O devam etmeden önce içini çektin. "Jin, dur. Burada çalışmaya çalıştığımı görmüyor musun?!” diye bağırdın, onu hazırlıksız yakaladın. "Omzumun arkasında durup bana ne yapmam ve yapmamam gerektiğini söylerken seninle çalışamam!"

"Beni bırak Jin. Şu anda buna ihtiyacım yok. Şu anda sana ihtiyacım yok." Dönüp yatak odasının kapısını arkasından kapatmadan önce başını salladı, yüzünde artan bir hüzün vardı. Ne yaptığını anlayınca anında suçluluk hissettin. Henüz onun peşinden gitmenin bir anlamı olmadığını biliyordun. Muhtemelen sana kızmıştır. Ama bu doğru değil, ona her şeyden çok ihtiyacın vardı. Yatak odanızda üzüldünüz, davranışlarınızdan tiksindiniz ve sahip olabileceğiniz en iyi erkek arkadaşa söylediğiniz acımasız sözler için kendinizden nefret ettiniz.

Yarım saat daha odanda kaldın, sakinleşmene yetecek kadar, Jin de. Derin bir nefes aldın ve yatak odasının kapısını açtın, Jin'den özür dilemeye hazırdın. Jin'in arkası duvara dönük, odanızın dışında yerde oturduğunu görünce şaşırdınız. Gözleri şişmişti.

Kalkmaya hazırlandı, ama sen çömeldin. "Jagi-" O başladı ama sen bitirmesine izin vermedin . Çoğu zaman, sen ve Jin tartışırken özür dileyen kişiydi. Kendi hatası olmasa bile kendini her zaman suçlu hissediyordu.
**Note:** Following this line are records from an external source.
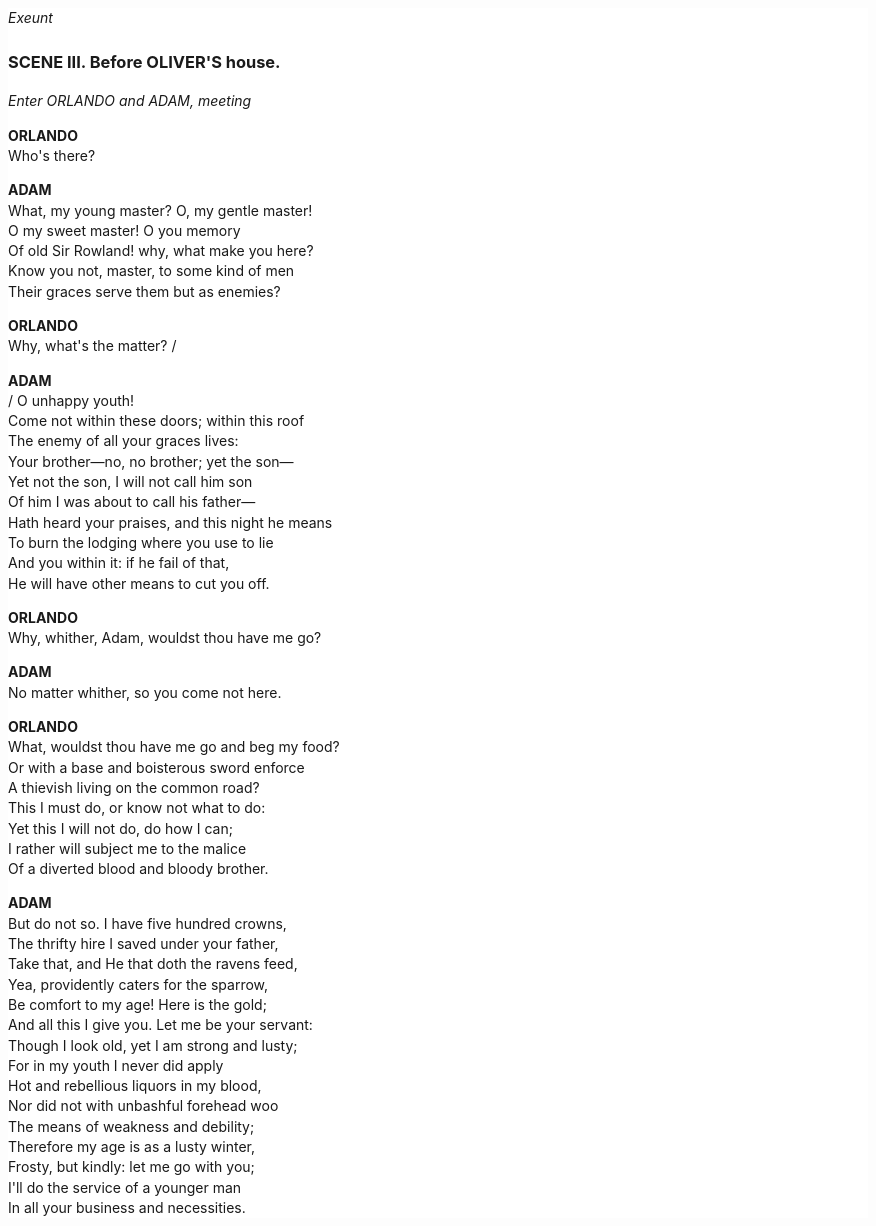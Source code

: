 *Exeunt*

### SCENE III. Before OLIVER'S house.

*Enter ORLANDO and ADAM, meeting*

**ORLANDO**  
Who's there?

**ADAM**  
What, my young master? O, my gentle master!  
O my sweet master! O you memory  
Of old Sir Rowland! why, what make you here?  
Know you not, master, to some kind of men  
Their graces serve them but as enemies?

**ORLANDO**  
Why, what's the matter? /

**ADAM**  
/ O unhappy youth!  
Come not within these doors; within this roof  
The enemy of all your graces lives:  
Your brother—no, no brother; yet the son—  
Yet not the son, I will not call him son  
Of him I was about to call his father—  
Hath heard your praises, and this night he means  
To burn the lodging where you use to lie  
And you within it: if he fail of that,  
He will have other means to cut you off.

**ORLANDO**  
Why, whither, Adam, wouldst thou have me go?

**ADAM**  
No matter whither, so you come not here.

**ORLANDO**  
What, wouldst thou have me go and beg my food?  
Or with a base and boisterous sword enforce  
A thievish living on the common road?  
This I must do, or know not what to do:  
Yet this I will not do, do how I can;  
I rather will subject me to the malice  
Of a diverted blood and bloody brother.

**ADAM**  
But do not so. I have five hundred crowns,  
The thrifty hire I saved under your father,  
Take that, and He that doth the ravens feed,  
Yea, providently caters for the sparrow,  
Be comfort to my age! Here is the gold;  
And all this I give you. Let me be your servant:  
Though I look old, yet I am strong and lusty;  
For in my youth I never did apply  
Hot and rebellious liquors in my blood,  
Nor did not with unbashful forehead woo  
The means of weakness and debility;  
Therefore my age is as a lusty winter,  
Frosty, but kindly: let me go with you;  
I'll do the service of a younger man  
In all your business and necessities.
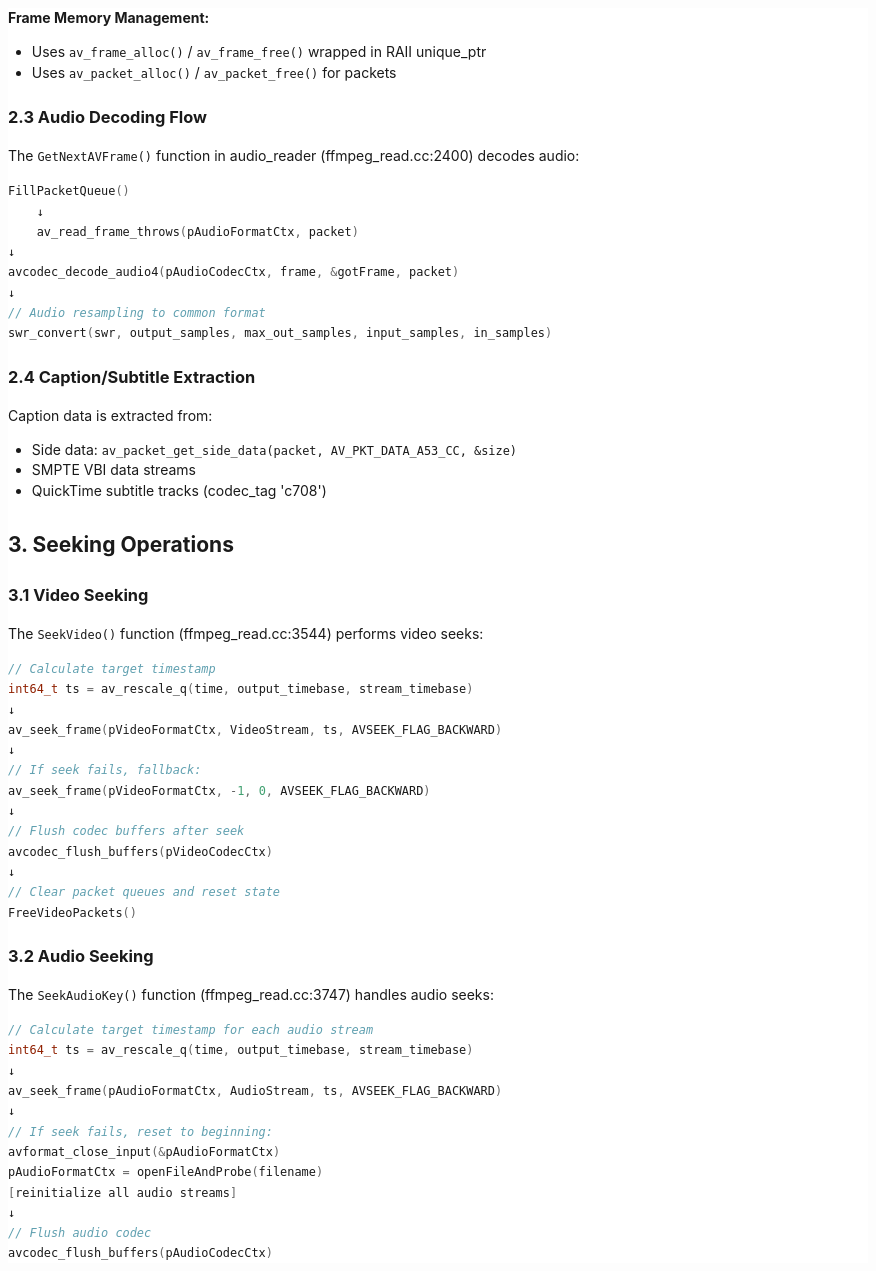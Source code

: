 **Frame Memory Management:**
- Uses `av_frame_alloc()` / `av_frame_free()` wrapped in RAII unique_ptr
- Uses `av_packet_alloc()` / `av_packet_free()` for packets

### 2.3 Audio Decoding Flow

The `GetNextAVFrame()` function in audio_reader (ffmpeg_read.cc:2400) decodes audio:

```c
FillPacketQueue()
    ↓
    av_read_frame_throws(pAudioFormatCtx, packet)
↓
avcodec_decode_audio4(pAudioCodecCtx, frame, &gotFrame, packet)
↓
// Audio resampling to common format
swr_convert(swr, output_samples, max_out_samples, input_samples, in_samples)
```

### 2.4 Caption/Subtitle Extraction

Caption data is extracted from:
- Side data: `av_packet_get_side_data(packet, AV_PKT_DATA_A53_CC, &size)`
- SMPTE VBI data streams
- QuickTime subtitle tracks (codec_tag 'c708')

## 3. Seeking Operations

### 3.1 Video Seeking

The `SeekVideo()` function (ffmpeg_read.cc:3544) performs video seeks:

```c
// Calculate target timestamp
int64_t ts = av_rescale_q(time, output_timebase, stream_timebase)
↓
av_seek_frame(pVideoFormatCtx, VideoStream, ts, AVSEEK_FLAG_BACKWARD)
↓
// If seek fails, fallback:
av_seek_frame(pVideoFormatCtx, -1, 0, AVSEEK_FLAG_BACKWARD)
↓
// Flush codec buffers after seek
avcodec_flush_buffers(pVideoCodecCtx)
↓
// Clear packet queues and reset state
FreeVideoPackets()
```

### 3.2 Audio Seeking

The `SeekAudioKey()` function (ffmpeg_read.cc:3747) handles audio seeks:

```c
// Calculate target timestamp for each audio stream
int64_t ts = av_rescale_q(time, output_timebase, stream_timebase)
↓
av_seek_frame(pAudioFormatCtx, AudioStream, ts, AVSEEK_FLAG_BACKWARD)
↓
// If seek fails, reset to beginning:
avformat_close_input(&pAudioFormatCtx)
pAudioFormatCtx = openFileAndProbe(filename)
[reinitialize all audio streams]
↓
// Flush audio codec
avcodec_flush_buffers(pAudioCodecCtx)
```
Ama bugün özür dilemesine izin vermeyecektin. "Jinnie, üzgünüm" diye başladın, gözyaşları yanaklarından aşağı yuvarlanmaya başlamıştı bile. "Seni asla incitmek istemedim. Sadece stresliyim ve sana söylediğim o iğrenç sözler için önemli bir bahane olmadığını biliyorum, ama stres artıyordu ve gerçekten hepsini bırakmam gerekiyordu.

"Sorun değil prenses," diye sakince yanıtladı, yanağından akan yaşı baş parmağıyla sildi. "Seni çok seviyorum Kim Seokjin."

**********************************************

*Yoongi*

Sık sık kendin hakkında güvensiz hissediyorsun ve Suga kendini neden söylediği güzel kız olarak görmediğini anlamakta zorlanıyordu. O günlerden birini yaşıyordun. Sen ve Suga bir randevuya çıkmak üzereydiniz ama yaşadığınız her şey korkunç görünüyordu.

"Gerçekten Y/N? Cidden, bazen sadece dikkatimi çekmek için öyleymiş gibi davranmayı sevdiğini düşünüyorum." Bu fikri nereden aldı? "Ciddi misin? Dikkatini çekmek isteseydim, basit bir kucaklama ya da bir öpücük isterdim." Kollarını geçtin. "Bunun bir şaka olduğunu mu düşünüyorsun, Suga? Dar bir elbise giyip dünyanın en özgüvenli kızı gibi hissedebilecekken neden kendimi iyi hissetmiyormuş gibi davranayım ki?"

"Bilmek istiyorsan, bu tarihi unut. Yüzünü görmek istemiyorum." Nereye gittiğinden tam olarak emin olmadan ön kapıya doğru ilerledin. "Herkesten daha fazlasını anlayacağını düşündüm."

Suga'nın sana karşı çok soğuk olduğunu biliyor muydun? Bunun onun kişiliğinin bir parçası olduğunu biliyordun, yardım edemedin ama incindin. Çoğu zaman umursamıyormuş gibi görünüyordu.